The Mindset of Bold Grace

You’re in charge of your mind. You can help it grow by using it in the right way. ~Carol Dweck

As I mentioned in my last post, I’m spending 2020 exploring leadership from the perspective of bold grace. This journey includes asking lots of questions. For example, is there a mindset that undergirds a leader with bold grace?

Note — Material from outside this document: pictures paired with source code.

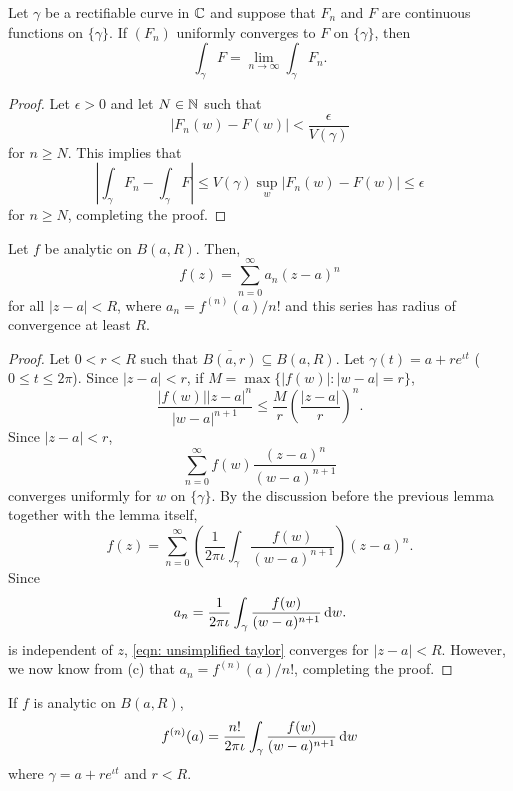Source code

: 	\begin{lemma}
		Let $\gamma$ be a rectifiable curve in $\mathbb{C}$ and suppose that $F_n$ and $F$ are continuous functions on $\{\gamma\}$. If $(F_n)$ uniformly converges to $F$ on $\{\gamma\}$, then
		\[ \int_\gamma F = \lim_{n\to\infty} \int_\gamma F_n. \]
	\end{lemma}
	\begin{proof}
		Let $\epsilon > 0$ and let $N \in \mathbb{N}$ such that
		\[ |F_n(w) - F(w)| < \frac{\epsilon}{V(\gamma)} \]
		for $n \ge N$. This implies that
		\[ \left| \int_\gamma F_n - \int_\gamma F \right| \le V(\gamma) \sup_{w} |F_n(w) - F(w)| \le \epsilon \]
		for $n \ge N$, completing the proof.
	\end{proof}

	\begin{ftheo}
		\label{analytic functions have power series}
		Let $f$ be analytic on $B(a,R)$. Then,
		\[ f(z) = \sum_{n=0}^\infty a_n(z-a)^n \]
		for all $|z-a| < R$, where $a_n = f^{(n)}(a)/n!$ and this series has radius of convergence at least $R$.
	\end{ftheo}
	\begin{proof}
		Let $0 < r < R$ such that $\overline{B(a,r)} \subseteq B(a,R)$. Let $\gamma(t) = a + re^{\iota t}$ ($0\le t\le 2\pi$). Since $|z-a| < r$, if $M = \max\{|f(w)| : |w-a| = r\}$,
		\[ \frac{|f(w)||z-a|^n}{|w-a|^{n+1}} \le \frac{M}{r} \left( \frac{|z-a|}{r} \right)^n. \]
		Since $|z-a| < r$,
		\[ \sum_{n=0}^{\infty} f(w) \frac{(z-a)^n}{(w-a)^{n+1}} \]
		converges uniformly for $w$ on $\{\gamma\}$. By the discussion before the previous lemma together with the lemma itself,
		\begin{equation}
			\label{eqn: unsimplified taylor}
			\tag{$*$}
			f(z) = \sum_{n=0}^{\infty} \left(\frac{1}{2\pi\iota} \int_\gamma \frac{f(w)}{(w-a)^{n+1}}\right) (z-a)^n.
		\end{equation}
		Since
		\[ a_n = \frac{1}{2\pi\iota} \int_\gamma \frac{f(w)}{(w-a)^{n+1}} \dif w. \]
		is independent of $z$, \eqref{eqn: unsimplified taylor} converges for $|z-a| < R$. However, we now know from (c) that $a_n = f^{(n)}(a)/n!$, completing the proof.
	\end{proof}

	\begin{corollary}
		If $f$ is analytic on $B(a,R)$,
		\[ f^{(n)}(a) = \frac{n!}{2\pi\iota} \int_\gamma \frac{f(w)}{(w-a)^{n+1}} \dif w \]
		where $\gamma = a + re^{\iota t}$ and $r < R$.
	\end{corollary}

This question reminded me of a conversation with a group of leaders last year. I was working with a client to create a shared understanding and define behavioral expectations for employees. Included in one of the definitions was to ask questions and to “be curious.” One of the organization’s leaders pushed-back on the idea to “be curious.” He simply didn’t get it; it didn’t make any sense to him. Why would we want to encourage employees to be curious?

Mindset Shifts

I think that as leaders move up in organizations sometimes their mindset shifts, and it’s not necessarily for the better. Authors reference it differently but the concept is the same. Whether it’s Carol Dweck’s reference to a fixed mindset vs a growth mindset or if it’s Marilee Adams who calls it a judger mindset vs a learner mindset. A judger (fixed mindset) will defend their assumptions, be a bit of a “know-it-all” and their primary mood is to be protective. Contrast that with a learner (growth mindset). This is someone who values not-knowing, questions their assumptions, and their primary mood is to be curious.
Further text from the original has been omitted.